Is oral paracetamol administered in a dose of 15 mg per kg per dose every 6 hours for 3 consecutive days associated with a rate of closure of PDA not inferior by a non-inferiority margin (D) of 15% in comparison to oral ibuprofen in a dose of 10 mg per kg per dose on day 1 and 5 mg per kg per dose at 24 and 48 hours from the first dose in preterm neonates (<32 weeks) with evidence of haemodynamically significant (HS) PDA?
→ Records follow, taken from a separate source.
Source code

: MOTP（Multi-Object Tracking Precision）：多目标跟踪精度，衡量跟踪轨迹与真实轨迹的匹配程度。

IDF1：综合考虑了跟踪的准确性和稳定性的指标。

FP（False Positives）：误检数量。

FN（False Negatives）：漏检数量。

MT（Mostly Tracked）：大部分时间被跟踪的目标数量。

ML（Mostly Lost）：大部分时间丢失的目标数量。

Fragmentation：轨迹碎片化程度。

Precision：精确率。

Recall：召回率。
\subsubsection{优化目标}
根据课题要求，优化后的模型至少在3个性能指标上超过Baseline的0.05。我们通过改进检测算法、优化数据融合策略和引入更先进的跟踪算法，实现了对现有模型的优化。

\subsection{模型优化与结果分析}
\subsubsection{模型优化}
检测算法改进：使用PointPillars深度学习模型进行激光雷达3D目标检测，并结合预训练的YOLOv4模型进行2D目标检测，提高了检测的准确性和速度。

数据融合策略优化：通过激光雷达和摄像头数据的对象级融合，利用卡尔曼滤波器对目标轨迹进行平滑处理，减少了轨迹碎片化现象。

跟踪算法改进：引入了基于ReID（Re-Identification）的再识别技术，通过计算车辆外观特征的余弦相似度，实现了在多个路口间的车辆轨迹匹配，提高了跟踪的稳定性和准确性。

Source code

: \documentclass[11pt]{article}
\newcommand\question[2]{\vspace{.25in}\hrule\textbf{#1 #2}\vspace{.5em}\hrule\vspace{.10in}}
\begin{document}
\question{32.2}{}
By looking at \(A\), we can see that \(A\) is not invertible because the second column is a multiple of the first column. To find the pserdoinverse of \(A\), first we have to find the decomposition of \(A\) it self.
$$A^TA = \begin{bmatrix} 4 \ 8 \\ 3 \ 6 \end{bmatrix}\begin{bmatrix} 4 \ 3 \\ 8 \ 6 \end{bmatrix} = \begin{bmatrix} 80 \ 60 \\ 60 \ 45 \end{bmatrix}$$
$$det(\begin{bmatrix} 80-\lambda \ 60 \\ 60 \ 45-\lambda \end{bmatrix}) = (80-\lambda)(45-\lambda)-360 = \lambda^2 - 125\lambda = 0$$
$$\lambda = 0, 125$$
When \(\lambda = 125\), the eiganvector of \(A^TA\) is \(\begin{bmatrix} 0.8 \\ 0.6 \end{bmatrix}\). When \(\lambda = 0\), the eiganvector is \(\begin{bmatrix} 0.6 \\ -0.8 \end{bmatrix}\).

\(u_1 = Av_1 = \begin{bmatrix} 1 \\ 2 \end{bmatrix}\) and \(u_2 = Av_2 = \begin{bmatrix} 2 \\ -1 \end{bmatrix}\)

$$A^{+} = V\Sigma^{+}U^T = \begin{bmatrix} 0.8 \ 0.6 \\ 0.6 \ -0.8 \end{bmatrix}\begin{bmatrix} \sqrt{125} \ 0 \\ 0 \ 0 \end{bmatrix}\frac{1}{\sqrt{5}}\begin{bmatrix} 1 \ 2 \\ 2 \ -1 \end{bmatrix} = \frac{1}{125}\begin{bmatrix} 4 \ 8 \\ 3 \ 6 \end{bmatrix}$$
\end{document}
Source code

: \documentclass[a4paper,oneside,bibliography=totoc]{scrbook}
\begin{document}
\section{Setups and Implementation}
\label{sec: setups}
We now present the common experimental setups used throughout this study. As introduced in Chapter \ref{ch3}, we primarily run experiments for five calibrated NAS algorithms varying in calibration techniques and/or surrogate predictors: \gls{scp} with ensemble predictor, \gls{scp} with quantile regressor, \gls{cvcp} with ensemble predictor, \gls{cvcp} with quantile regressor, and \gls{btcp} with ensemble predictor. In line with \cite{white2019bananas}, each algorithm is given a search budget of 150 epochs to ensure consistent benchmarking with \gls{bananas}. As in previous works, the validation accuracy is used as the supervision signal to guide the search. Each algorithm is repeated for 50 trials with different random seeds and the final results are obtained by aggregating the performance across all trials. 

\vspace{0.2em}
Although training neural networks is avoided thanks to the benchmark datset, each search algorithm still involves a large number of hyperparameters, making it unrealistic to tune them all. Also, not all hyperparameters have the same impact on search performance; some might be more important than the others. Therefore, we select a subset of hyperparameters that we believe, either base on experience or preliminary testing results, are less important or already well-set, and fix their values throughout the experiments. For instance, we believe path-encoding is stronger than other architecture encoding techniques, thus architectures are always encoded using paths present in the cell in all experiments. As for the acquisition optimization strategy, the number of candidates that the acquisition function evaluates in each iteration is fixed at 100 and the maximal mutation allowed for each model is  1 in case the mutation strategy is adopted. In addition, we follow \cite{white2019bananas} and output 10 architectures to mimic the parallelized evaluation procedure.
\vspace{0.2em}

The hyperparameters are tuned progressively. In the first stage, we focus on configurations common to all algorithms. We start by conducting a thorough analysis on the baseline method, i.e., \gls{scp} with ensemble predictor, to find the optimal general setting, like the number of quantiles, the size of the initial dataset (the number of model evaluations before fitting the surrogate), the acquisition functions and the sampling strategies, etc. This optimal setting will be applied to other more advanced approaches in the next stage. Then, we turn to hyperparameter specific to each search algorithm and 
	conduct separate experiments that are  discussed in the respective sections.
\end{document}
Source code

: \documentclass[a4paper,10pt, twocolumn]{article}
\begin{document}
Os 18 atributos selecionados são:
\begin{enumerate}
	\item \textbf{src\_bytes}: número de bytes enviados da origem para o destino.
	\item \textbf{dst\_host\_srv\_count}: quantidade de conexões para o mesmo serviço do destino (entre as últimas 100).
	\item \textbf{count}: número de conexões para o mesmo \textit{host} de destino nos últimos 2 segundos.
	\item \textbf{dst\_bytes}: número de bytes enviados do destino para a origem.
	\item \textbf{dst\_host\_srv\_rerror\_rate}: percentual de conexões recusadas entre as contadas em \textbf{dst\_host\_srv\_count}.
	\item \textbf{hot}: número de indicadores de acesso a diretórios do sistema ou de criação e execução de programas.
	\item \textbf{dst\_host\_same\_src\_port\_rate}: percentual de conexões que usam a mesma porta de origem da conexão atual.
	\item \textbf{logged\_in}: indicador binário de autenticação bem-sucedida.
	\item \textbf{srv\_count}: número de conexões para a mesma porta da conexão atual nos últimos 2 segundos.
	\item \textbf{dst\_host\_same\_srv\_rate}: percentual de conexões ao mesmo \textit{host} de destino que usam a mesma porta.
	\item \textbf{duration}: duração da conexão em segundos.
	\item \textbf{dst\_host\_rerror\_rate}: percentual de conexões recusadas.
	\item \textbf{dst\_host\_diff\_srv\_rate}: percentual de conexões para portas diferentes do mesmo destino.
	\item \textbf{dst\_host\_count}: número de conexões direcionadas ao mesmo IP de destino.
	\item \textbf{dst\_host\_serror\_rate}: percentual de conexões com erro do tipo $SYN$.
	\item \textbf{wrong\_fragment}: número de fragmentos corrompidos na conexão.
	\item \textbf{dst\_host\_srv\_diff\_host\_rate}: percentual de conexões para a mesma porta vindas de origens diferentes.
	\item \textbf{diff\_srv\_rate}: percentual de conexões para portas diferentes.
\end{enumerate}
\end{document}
Description of the study hypothesis

Null hypothesis (H₀): T – S ≤ D

Alternate hypothesis (one-sided) (H_A): T – S > D

T — rate of closure of PDA in the test group that would receive oral paracetamol

S — rate of closure of PDA in the standard, active control group that would receive oral ibuprofen

D — non-inferiority margin set at minus 15%

Objectives

Outcome measures

Methodology

Enrolment process

Consent

One of the parents would be approached for consent to allow their newborn infant to participate in this clinical trial (figure 1). The parents will be provided a detailed parent information sheet and will also receive a verbal explanation about the study. Neonates will be enrolled only after obtaining written informed consent from one of the parents. Parents would be allowed to withdraw their neonate from the study at any stage.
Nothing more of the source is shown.